When the post-clearance examination of the customs clearance indicates that the provisions governing certain customs procedures have been applied on the basis of incorrect or incomplete information, the customs authority undertakes in accordance with customs and other regulations in force the necessary measures and renders corresponding decisions in order to correct irregularities and align the legal situation with the newly determined circumstances. This provision is to be construed in such manner that the customs authority is obliged, if it receives in accordance with the Regional Convention on pan-Euro-Mediterranean preferential rules of origin (PEM Convention) from the customs authority of the importing state a request for subsequent verification of the proof of origin of goods1, in the procedure of post-release control in line with the Article 35 of the Customs Law, to verify authenticity, accuracy and validity of the proof of origin of goods. The procedure of post-release control should result in the rendering of an administrative act since the subject matter of this procedure is the legitimate interest of the exporter to use the proof of origin in a particular export clearance procedure.

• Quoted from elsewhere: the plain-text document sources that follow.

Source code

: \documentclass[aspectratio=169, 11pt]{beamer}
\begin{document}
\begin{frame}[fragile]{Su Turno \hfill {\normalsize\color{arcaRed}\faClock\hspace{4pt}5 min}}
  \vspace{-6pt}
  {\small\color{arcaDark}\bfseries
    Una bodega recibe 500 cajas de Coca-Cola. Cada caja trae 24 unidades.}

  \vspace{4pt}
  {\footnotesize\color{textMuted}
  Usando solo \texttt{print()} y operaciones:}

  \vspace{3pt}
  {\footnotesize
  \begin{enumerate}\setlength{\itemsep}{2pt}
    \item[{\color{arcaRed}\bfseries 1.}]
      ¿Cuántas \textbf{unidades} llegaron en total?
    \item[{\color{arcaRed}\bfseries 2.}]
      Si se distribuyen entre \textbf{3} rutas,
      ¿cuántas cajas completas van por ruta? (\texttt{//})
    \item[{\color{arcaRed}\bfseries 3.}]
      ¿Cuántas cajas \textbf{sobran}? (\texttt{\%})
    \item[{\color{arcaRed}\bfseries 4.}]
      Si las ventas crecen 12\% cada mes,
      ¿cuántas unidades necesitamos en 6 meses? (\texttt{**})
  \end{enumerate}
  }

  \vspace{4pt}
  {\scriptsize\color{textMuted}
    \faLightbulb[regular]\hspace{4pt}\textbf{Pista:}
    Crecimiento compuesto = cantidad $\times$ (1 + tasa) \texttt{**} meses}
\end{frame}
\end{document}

In our practice, we have recently dealt with a case, where our customs authority acted upon the request of the customs administration of the importing state within the meaning of Article 32 of the PEM Convention and where our customs authority was obliged to conduct “subsequent verification of proof of origin of goods”. When we were dealing with the PEM Convention for the first time, we realized that the respective provision of the PEM Convention regulates (only) the manner of cooperation between customs administrations of contracting states/parties in cases, when one of them expresses doubt in authenticity, accuracy and validity of the proof of origin of goods. On the other side, the very procedure, in which authenticity, accuracy, and validity of the proof of origin of goods is being determined, is prescribed by the national legislation. Article 35 of the Customs Law sets forth that in the procedure of post-release examination/control, “the customs authority may verify accuracy and completeness of the information provided in a declaration, temporary storage declaration, entry summary declaration, exit summary declaration, re-export declaration or re-export notification, as well as existence, authenticity, accuracy, and validity of any and all accompanying documents…” The correctness of our view is additionally supported by Article 33 of the Customs Law, which defines the concept of customs control, which in particular consists of examining goods, taking samples, verifying of accuracy and completeness of the information provided in a declaration or notification and existence, authenticity, accuracy and validity of documents, examining of accounts and other records of business entities, inspecting of means of transport, inspecting of luggage and other goods carried by or on persons as well as conducting official inquiries and other similar acts. A customs authority may undertake any of these actions either in the procedure of so-called regular control of customs clearance/information provided in a customs declaration or in the procedure of post-release control2. This is so due to the fact that the Customs Law, Law on Inspection Supervision, and Law on General Administrative Procedure prescribe rules for conducting procedures by the customs authorities.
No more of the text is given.